▶ TASK DESCRIPTION
When you reach the line that contains "c. Adding a way to edit existing comments." in the data below, start reproducing lines exactly, and stop after the line that contains "- function that concatenates two strings.".

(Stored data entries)
*** Block opens ***
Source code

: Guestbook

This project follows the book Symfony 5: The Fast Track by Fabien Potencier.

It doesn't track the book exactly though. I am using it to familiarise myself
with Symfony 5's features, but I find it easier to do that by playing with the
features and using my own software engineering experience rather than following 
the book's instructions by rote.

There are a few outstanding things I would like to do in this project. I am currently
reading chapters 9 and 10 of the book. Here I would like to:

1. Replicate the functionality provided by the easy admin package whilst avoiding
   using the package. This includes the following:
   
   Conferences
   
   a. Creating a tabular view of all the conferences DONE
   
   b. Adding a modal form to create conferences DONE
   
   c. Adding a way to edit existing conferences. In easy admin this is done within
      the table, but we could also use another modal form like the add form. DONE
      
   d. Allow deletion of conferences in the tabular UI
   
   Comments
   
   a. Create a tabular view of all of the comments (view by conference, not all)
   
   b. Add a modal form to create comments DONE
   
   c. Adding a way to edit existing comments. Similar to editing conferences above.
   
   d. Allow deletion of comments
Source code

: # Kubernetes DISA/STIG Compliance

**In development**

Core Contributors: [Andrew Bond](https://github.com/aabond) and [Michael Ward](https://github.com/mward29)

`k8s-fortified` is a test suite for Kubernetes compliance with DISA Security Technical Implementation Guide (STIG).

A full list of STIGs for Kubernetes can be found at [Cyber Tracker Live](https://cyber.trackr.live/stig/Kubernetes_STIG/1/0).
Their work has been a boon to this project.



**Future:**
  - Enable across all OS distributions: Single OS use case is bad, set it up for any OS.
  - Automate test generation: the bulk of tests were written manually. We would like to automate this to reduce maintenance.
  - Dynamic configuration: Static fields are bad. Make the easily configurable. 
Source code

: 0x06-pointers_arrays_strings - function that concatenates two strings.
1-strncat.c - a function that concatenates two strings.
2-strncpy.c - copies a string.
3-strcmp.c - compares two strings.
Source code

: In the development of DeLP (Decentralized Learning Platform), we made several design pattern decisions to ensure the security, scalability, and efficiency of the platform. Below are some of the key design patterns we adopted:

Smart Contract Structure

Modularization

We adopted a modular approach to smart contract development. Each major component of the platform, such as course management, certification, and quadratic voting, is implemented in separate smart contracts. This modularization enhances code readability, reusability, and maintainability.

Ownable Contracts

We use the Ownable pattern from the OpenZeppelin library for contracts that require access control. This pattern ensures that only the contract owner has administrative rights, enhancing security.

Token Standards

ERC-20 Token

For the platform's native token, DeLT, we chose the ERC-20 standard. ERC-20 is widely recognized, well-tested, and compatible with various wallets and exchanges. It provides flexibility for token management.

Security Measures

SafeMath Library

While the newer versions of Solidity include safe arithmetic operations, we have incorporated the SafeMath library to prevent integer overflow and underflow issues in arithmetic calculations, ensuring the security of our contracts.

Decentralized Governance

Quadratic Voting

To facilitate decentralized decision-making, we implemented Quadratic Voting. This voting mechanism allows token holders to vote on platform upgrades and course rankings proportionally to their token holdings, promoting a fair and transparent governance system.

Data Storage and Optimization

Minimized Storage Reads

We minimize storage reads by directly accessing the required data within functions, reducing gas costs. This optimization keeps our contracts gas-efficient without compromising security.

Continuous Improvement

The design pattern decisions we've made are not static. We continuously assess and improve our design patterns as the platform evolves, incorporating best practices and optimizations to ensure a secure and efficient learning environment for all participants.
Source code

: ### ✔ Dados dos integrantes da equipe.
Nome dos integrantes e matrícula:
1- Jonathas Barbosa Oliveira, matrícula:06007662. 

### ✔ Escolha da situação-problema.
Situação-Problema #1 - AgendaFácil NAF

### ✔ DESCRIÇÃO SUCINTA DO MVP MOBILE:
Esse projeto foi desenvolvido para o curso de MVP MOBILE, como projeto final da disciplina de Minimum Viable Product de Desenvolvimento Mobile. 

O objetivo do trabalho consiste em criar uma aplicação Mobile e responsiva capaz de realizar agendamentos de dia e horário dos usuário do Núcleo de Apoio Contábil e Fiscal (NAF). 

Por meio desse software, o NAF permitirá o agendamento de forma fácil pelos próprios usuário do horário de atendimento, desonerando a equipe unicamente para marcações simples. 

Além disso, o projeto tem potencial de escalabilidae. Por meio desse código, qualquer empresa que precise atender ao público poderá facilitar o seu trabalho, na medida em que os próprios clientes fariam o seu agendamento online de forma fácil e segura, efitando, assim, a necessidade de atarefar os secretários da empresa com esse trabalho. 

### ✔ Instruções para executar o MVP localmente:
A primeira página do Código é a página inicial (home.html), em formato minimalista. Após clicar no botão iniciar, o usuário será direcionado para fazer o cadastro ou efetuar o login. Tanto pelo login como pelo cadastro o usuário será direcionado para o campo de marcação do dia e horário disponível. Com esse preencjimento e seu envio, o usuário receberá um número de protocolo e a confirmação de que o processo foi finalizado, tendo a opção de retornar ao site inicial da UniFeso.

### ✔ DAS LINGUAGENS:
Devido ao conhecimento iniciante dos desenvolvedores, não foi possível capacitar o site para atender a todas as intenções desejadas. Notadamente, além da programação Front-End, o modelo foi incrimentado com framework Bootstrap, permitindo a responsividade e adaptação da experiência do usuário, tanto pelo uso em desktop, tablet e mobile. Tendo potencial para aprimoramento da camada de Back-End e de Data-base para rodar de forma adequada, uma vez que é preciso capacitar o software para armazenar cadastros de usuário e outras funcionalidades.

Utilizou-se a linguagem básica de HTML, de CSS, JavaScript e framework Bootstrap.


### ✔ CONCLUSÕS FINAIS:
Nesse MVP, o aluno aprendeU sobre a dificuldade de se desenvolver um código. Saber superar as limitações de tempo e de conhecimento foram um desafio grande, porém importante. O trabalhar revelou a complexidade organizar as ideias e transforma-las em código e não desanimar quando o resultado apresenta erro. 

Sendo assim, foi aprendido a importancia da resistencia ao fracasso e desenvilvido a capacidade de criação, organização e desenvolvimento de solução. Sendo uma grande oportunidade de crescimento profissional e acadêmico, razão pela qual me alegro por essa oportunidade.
*** Block closes ***
▶ SOLUTION FOR THIS TASK
   c. Adding a way to edit existing comments. Similar to editing conferences above.
   
   d. Allow deletion of comments
Source code

: # Kubernetes DISA/STIG Compliance

**In development**

Core Contributors: [Andrew Bond](https://github.com/aabond) and [Michael Ward](https://github.com/mward29)

`k8s-fortified` is a test suite for Kubernetes compliance with DISA Security Technical Implementation Guide (STIG).

A full list of STIGs for Kubernetes can be found at [Cyber Tracker Live](https://cyber.trackr.live/stig/Kubernetes_STIG/1/0).
Their work has been a boon to this project.



**Future:**
  - Enable across all OS distributions: Single OS use case is bad, set it up for any OS.
  - Automate test generation: the bulk of tests were written manually. We would like to automate this to reduce maintenance.
  - Dynamic configuration: Static fields are bad. Make the easily configurable. 
Source code

: 0x06-pointers_arrays_strings - function that concatenates two strings.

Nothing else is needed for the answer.